After a long week of meetings and shifting priorities, I needed a win—a small, well-scoped feature I could design, implement, and deploy. I chose to focus on the /v1/content/{contentID}/like
endpoint from dittos.io, a social collaboration platform I’ve been steadily modernizing over the past year.
At first glance, it’s a simple “like” toggle. But under the surface, it’s a representative slice of a much larger system.
Background
dittos.io is a custom-built platform for communication and collaboration targeting schools, clubs, and nonprofits. It features newsfeeds, real-time chat, calendar events, community groups, and a permissions model built around membership and shared visibility.

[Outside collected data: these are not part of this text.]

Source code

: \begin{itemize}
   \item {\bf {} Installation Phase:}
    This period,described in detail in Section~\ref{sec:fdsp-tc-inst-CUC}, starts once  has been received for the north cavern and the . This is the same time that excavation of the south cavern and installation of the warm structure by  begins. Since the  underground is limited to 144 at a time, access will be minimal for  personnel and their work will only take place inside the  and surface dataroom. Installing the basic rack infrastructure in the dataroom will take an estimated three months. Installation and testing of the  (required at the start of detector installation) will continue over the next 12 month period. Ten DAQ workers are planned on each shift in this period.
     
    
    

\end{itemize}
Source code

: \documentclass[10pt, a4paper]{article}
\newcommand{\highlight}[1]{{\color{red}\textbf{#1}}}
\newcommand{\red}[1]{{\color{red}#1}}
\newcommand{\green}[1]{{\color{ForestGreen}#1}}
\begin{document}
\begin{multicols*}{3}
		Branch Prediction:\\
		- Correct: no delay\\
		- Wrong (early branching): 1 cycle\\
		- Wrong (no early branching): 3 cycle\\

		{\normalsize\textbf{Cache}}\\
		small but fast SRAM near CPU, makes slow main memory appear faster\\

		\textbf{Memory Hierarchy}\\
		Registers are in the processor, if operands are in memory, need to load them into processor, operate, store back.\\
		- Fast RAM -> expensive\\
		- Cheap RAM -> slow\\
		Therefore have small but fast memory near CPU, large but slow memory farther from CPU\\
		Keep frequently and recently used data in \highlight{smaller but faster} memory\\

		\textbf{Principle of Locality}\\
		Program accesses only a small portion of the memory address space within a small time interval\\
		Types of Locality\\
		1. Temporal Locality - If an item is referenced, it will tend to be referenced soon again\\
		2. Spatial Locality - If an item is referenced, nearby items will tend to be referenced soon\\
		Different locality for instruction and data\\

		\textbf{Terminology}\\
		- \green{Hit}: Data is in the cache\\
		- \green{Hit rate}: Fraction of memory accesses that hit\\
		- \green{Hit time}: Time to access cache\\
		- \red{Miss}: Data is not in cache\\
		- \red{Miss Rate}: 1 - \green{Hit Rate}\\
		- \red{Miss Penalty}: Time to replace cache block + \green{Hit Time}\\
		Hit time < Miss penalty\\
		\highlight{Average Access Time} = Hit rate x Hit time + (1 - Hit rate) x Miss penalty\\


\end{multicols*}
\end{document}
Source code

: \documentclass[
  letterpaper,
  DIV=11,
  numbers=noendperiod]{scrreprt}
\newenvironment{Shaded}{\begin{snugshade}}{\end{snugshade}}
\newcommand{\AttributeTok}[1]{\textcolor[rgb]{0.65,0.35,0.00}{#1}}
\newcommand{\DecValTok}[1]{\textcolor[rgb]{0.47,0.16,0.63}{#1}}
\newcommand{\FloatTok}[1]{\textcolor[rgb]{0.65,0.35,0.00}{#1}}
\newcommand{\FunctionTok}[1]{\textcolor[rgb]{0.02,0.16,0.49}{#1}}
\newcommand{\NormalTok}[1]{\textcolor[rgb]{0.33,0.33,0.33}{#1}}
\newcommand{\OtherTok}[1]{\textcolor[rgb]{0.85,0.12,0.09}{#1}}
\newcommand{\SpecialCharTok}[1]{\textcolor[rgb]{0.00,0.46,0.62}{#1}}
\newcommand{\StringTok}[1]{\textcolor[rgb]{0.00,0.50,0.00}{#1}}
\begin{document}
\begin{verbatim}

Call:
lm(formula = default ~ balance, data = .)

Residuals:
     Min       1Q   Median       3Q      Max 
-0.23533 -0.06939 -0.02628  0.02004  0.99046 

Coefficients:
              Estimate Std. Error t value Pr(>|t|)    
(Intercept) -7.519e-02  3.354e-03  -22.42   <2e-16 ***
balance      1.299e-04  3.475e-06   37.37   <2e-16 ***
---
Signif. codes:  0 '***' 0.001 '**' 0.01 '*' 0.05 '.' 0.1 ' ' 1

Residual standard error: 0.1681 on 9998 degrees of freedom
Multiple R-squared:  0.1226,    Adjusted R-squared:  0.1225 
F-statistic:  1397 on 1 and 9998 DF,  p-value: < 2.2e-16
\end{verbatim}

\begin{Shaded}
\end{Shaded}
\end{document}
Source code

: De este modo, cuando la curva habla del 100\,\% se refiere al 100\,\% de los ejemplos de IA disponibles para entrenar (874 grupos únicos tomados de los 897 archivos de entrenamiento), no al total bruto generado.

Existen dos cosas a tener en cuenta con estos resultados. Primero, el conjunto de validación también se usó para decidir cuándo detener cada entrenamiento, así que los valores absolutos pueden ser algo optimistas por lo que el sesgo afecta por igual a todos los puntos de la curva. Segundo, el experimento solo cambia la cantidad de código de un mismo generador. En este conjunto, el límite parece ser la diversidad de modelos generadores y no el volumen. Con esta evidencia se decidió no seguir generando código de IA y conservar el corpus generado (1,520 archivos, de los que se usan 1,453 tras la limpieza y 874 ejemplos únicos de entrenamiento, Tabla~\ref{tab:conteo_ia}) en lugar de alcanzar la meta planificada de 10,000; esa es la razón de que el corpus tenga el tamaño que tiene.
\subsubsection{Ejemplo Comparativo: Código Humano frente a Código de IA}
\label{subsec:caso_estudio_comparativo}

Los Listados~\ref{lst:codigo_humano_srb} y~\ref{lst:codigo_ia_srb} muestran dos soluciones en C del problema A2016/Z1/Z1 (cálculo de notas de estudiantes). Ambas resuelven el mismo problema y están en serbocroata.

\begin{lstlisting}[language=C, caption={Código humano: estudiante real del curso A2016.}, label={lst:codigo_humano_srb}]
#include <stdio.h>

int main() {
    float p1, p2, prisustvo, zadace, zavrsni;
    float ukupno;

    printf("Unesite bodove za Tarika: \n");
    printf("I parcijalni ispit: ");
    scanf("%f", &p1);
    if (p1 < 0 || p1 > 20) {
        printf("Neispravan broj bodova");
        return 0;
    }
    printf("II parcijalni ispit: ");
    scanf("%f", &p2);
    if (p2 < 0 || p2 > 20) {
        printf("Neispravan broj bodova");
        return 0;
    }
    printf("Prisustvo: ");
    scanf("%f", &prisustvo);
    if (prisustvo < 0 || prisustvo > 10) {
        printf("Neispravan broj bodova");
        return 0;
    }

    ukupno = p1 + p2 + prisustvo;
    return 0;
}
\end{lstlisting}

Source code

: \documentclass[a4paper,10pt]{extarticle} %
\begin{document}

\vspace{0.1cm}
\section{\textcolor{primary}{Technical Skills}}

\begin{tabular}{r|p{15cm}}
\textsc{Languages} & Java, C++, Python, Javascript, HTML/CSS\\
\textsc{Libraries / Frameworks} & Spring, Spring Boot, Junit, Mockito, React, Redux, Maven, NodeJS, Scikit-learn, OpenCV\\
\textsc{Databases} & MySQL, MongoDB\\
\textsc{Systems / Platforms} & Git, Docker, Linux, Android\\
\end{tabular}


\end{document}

Originally built in PHP using Yii2, it has been progressively ported to Go. Approximately 15% of the API has already been migrated—including authentication, calendars, newsfeeds, and real-time messaging. The next step was introducing the first content endpoint in the new Golang based /v2
namespace. By using /v2
for the Golang implementation, I could focus on a single feature at a time, making the migration process easier to manage and not worry about any breaking changes that may be found as I progress.
The Endpoint
When a user clicks the “like” button on a piece of content, they’re toggling their engagement. It’s a stateless action, but with real access control and structural dependencies:
- Confirm the user is authenticated
- Load the content record
- Load all associated communities the content belongs to
- Validate access:
- Is the content in a public community?
- Is the user subscribed to at least one of the communities?
- Are any of the communities archived (which makes their content inaccessible)?
- Toggle the like:
- If the user already liked it → remove the record
- If not → insert a new like record
- Refresh like metadata
- Return the updated like state and count
The original PHP implementation performed this in a single controller action. Porting it to Go required modularizing each of those concerns.
What I Built
This wasn’t just a port—it was an opportunity to formalize a scalable, maintainable content access layer in the new Go backend. Here’s what I introduced:
- Middleware to automatically load content by ID
- A new
Content
struct with:- Methods to load related communities
- Access control via
HasAccess(userID)
- Archival logic via
IsArchived()
- A content repository to encapsulate all access and mutation logic
- A handler at
/v2/content/{contentID}/like
matching the existing behavior - Integration with the existing user context and session validation built for calendars and newsfeeds
This endpoint represents the first significant interaction feature ported into the new Go stack.
The Result
The new Go-based endpoint is fully compatible with the existing frontend clients (Nuxt and Flutter). Updating a single line in each client to point from /v1/
to /v2/
was all that was required.
Performance saw an immediate benefit. On the same development machine:
- PHP version: 105ms average response time
- Go version: 15ms average response time
The logic is clearer. The architecture is easier to extend. And the performance speaks for itself.
Why It Matters
Porting legacy systems isn’t about rewriting everything at once. It’s about building forward momentum—one endpoint, one system boundary at a time.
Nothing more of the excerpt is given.